• [How to complete this task] Search the data for the word "levels" and copy out every line that has it.

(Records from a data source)

================================

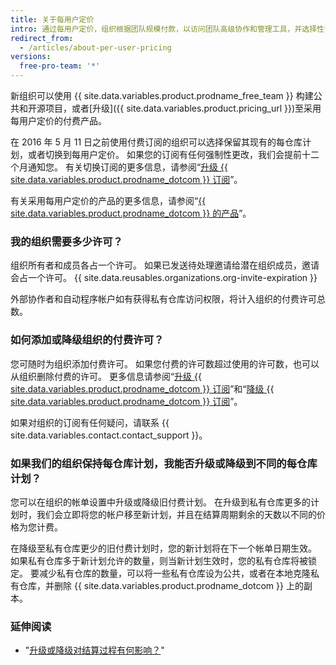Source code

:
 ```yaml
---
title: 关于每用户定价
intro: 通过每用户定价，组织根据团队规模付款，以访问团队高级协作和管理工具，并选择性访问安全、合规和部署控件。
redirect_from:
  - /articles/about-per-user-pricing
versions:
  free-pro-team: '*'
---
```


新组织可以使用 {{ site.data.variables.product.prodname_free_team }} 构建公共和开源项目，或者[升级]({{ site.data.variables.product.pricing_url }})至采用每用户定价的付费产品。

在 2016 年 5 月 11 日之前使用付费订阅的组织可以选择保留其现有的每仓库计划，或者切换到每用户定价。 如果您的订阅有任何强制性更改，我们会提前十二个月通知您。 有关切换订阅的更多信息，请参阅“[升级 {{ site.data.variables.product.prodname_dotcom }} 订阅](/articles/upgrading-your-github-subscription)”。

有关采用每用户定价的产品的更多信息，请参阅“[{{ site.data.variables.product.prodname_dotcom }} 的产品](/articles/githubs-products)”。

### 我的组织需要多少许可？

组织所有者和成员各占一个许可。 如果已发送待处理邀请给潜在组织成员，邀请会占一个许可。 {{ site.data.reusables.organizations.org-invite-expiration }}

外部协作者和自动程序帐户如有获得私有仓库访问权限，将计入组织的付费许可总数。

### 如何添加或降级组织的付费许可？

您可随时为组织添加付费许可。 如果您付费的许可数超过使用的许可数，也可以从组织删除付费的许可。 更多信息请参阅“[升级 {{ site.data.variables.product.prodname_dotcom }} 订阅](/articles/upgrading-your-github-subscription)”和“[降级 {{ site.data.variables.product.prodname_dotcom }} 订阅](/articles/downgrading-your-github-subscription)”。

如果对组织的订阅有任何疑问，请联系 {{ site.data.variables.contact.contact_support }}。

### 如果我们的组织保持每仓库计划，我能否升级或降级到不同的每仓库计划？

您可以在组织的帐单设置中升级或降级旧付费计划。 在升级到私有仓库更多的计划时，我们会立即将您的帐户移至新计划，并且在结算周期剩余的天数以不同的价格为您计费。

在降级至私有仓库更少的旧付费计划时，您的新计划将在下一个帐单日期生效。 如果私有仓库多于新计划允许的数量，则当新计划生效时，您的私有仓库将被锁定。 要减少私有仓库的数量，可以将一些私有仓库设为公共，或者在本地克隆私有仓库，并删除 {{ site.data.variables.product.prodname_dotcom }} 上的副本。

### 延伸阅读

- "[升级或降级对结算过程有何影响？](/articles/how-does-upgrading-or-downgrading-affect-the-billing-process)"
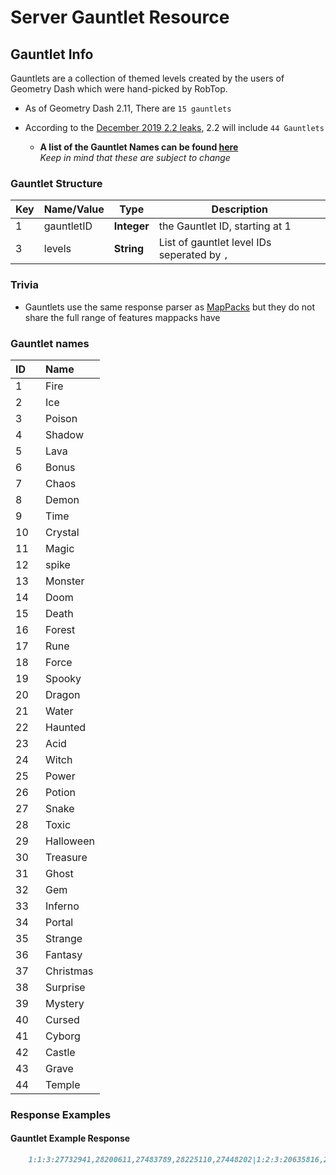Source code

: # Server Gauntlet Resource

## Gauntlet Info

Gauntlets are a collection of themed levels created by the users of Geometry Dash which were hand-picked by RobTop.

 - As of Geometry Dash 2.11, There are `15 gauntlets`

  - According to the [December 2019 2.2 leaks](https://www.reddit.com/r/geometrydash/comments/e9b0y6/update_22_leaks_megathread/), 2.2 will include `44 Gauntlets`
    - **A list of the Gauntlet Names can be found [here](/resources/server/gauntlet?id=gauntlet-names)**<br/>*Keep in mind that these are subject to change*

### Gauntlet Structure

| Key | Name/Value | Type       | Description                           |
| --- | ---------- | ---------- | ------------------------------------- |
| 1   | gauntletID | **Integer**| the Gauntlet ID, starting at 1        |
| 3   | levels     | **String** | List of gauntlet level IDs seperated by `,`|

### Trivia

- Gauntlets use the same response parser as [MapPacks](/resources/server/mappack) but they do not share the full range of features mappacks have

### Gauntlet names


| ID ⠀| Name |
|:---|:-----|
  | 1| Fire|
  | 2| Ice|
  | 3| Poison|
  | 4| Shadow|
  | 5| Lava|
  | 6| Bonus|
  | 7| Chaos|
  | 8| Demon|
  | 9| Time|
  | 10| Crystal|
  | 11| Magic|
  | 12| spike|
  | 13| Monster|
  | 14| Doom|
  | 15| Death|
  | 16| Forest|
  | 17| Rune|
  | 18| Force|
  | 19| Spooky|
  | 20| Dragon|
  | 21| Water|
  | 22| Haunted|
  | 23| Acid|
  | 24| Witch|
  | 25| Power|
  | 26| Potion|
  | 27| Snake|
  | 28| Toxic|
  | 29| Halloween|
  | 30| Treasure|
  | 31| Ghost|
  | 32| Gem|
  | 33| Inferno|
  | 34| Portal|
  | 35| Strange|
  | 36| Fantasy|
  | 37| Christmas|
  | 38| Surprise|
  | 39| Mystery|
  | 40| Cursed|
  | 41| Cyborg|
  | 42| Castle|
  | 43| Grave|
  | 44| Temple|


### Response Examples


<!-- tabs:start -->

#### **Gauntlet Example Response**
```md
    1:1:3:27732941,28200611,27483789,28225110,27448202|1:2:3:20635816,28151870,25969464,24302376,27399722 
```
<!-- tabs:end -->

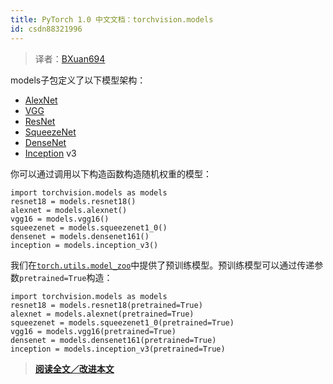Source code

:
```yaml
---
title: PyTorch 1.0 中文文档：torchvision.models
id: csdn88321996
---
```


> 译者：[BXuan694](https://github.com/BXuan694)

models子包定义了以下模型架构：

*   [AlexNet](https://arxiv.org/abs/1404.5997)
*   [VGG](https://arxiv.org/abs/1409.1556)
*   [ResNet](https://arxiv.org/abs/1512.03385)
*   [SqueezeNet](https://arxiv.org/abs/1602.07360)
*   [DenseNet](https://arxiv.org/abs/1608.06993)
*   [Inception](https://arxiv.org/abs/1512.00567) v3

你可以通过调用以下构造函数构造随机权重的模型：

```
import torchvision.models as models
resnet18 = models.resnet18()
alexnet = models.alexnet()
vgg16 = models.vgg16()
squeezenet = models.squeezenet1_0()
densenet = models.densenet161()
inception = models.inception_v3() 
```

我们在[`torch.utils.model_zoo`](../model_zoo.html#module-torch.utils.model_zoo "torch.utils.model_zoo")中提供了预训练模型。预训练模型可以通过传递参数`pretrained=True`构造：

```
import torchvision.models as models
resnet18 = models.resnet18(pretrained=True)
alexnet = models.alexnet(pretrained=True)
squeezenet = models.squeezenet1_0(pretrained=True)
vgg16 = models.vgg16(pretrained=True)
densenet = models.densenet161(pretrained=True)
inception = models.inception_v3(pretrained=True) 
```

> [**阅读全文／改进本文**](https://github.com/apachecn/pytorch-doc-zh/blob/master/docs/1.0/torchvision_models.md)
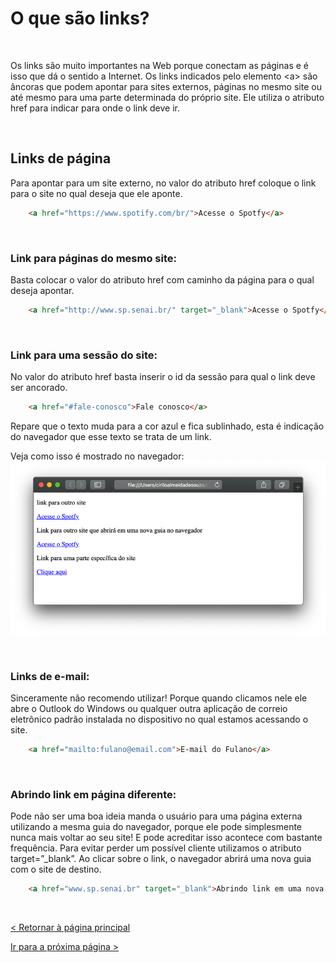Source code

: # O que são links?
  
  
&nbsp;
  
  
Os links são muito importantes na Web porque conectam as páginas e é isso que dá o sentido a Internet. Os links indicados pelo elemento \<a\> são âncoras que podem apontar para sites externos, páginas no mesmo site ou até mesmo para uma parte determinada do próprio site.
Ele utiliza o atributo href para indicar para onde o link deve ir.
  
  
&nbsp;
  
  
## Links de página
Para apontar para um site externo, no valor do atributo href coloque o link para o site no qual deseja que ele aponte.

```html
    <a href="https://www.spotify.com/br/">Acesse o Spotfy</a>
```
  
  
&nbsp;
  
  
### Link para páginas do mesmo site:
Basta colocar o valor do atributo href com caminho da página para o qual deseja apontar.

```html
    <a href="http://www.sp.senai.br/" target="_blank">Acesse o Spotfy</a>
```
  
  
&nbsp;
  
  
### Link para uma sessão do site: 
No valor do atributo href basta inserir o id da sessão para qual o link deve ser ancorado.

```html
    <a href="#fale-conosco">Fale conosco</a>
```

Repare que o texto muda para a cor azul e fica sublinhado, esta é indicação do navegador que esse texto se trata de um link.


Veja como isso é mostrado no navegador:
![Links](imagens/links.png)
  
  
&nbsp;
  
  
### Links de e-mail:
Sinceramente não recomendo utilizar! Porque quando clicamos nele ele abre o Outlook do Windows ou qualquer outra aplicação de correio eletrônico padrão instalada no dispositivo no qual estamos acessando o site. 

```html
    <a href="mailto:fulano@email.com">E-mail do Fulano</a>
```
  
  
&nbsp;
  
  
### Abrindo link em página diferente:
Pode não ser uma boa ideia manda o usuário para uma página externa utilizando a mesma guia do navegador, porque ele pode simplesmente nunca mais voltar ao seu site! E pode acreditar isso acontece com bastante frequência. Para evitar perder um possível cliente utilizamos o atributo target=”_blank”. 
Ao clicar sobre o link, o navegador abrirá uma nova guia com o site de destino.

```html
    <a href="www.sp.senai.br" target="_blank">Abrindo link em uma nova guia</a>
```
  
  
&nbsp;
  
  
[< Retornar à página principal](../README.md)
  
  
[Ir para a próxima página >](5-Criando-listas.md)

================================

• [Reply to the exercise]
Gauntlets are a collection of themed levels created by the users of Geometry Dash which were hand-picked by RobTop.
| 3   | levels     | **String** | List of gauntlet level IDs seperated by `,`|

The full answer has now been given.